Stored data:

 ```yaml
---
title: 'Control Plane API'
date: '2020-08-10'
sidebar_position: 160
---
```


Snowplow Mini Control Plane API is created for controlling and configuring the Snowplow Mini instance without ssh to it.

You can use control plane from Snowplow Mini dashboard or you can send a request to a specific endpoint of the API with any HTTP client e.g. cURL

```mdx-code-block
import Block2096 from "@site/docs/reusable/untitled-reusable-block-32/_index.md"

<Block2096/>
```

Exercise instructions: Lines of the data above that include the string "from" must each be copied.

Reply to the exercise:
You can use control plane from Snowplow Mini dashboard or you can send a request to a specific endpoint of the API with any HTTP client e.g. cURL
import Block2096 from "@site/docs/reusable/untitled-reusable-block-32/_index.md"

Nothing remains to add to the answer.